A ‘robust’ earnings outlook is driving further optimism for stocks in 2024

A ‘robust’ earnings outlook is driving further optimism for stocks in 2024

The prospects for the most important driver of the stock market keeps improving.

S&P500 (^GSPC) profits rose 6% in the first quarter from a year ago, according to FactSet data. When excluding Bristol Myers-Squibb’s dismal profits (BMY), the results were even better, with profits growing by 10%, according to Bank of America.

This comes as earnings estimates for the coming quarters are also on the rise. The consensus now forecasts earnings growth of 11.4% in 2024, compared to an April 5 projection of 10.9%. In 2025, earnings growth estimates rose to 14.2% in 2025, compared to 11.6% growth seen that day.

On Tuesday, Jonathan Golub, UBS Investment Bank’s U.S. equity strategist, raised his year-end target for the S&P 500 from 5,400 to 5,600, citing “stronger earnings.”

“While earnings estimates for subsequent quarters typically decline over the course of earnings season, (second-quarter) estimates have also been quite robust,” Golub wrote. “A similar trend is also evident in the estimates for full year 2024. These trends all support further market upside.”

Profits are one of the many reasons why Wall Street strategists raised their S&P 500 year-end targets. Golub and others have noted that economic “tail risks” have declined, with consensus estimates of economic growth increasing throughout the year.

Binky Chadha, chief global strategist at Deutsche Bank, recently told Yahoo Finance that stronger-than-expected growth in the economy could help the S&P 500 reach 6,000 points by the end of the year. But for its current target of 5,500, much of the argument is based on earnings growth that is “accelerating and continuing to accelerate.”

“We believe the earnings cycle will have many lengths,” Chadha wrote in a research note, increasing his year-end target for the S&P 500 to 5,550 from 5,100 on May 17. “While not all of the growth may materialize this year, we see market confidence in a continued recovery that would deepen by the end of the year, supporting multiple stocks.

Chadha, like other strategists, was looking for a profit growth rotation start in the first quarter, with big tech growth starting to slow and other areas catching up. That didn’t really happen. A basket of stocks that Chadha follows, called “Mega-Cap Growth and Tech,” is up about 39% over the previous year, roughly flat compared to the 40% growth of a year over year observed in the previous quarter.

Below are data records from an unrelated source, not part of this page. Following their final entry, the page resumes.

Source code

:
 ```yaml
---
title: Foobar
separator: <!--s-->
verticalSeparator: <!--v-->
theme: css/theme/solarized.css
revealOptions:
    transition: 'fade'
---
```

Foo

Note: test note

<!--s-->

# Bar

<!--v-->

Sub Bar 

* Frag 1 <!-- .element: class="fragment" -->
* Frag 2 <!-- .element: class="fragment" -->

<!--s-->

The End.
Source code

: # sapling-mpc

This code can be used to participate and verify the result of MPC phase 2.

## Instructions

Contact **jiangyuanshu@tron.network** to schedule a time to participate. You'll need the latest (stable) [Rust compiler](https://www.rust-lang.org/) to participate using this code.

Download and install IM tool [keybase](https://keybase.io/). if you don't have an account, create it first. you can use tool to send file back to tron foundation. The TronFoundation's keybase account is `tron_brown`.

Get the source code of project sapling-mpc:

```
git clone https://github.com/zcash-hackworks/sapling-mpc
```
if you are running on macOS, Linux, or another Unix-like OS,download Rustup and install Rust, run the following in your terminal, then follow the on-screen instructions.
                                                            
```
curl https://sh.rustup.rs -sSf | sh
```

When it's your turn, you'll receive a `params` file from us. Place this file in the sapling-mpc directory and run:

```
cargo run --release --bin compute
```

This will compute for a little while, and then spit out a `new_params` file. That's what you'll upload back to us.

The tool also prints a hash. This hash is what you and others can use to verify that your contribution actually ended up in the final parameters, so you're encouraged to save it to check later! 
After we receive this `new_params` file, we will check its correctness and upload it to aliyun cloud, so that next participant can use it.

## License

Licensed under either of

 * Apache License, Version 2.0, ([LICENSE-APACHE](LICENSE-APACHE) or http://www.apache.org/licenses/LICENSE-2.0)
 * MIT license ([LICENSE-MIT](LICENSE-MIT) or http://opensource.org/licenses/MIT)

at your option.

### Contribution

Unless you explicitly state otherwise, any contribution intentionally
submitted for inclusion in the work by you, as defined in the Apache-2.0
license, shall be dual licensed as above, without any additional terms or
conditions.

This is not a problem in itself, according to Chadha. He believes that the solid profit growth seen in this group, which includes “The Magnificent Seven” technology stocks, among some other big names like Netflix (NFLX), Visa (V) and Adobe (ADBE), is “extremely likely to slow down at some point.” And this will come as positive developments brew beneath the surface in other pockets of the market.

Profits for cyclical and defensive stocks rose 7.5% in the first quarter, which Chadha called “healthy.” Other strategists believe that a similar catch-up scenario should take place in terms of profit growth during the rest of the year.

Ohsung Kwon, Bank of America’s U.S. and Canadian equity strategist, highlighted in a recent research note that Nvidia generated 37% of the S&P 500’s earnings growth over the past 12 months. In the next 12 months, this is expected to be only 9%.

“We no longer think it’s just about Nvidia,” Kwon told Yahoo Finance. “Things are expanding…to electricity, raw materials, utilities, things like that.”

Strategists like Kwon say the most notable problem in the fundamental story of stocks has been cost cutting that has driven profit growth, not rising demand and exploding revenues. Kwon and Bank of America remain confident that will change later this year, as industrial companies have indicated they believe they have reached the trough of declining demand in their cycle.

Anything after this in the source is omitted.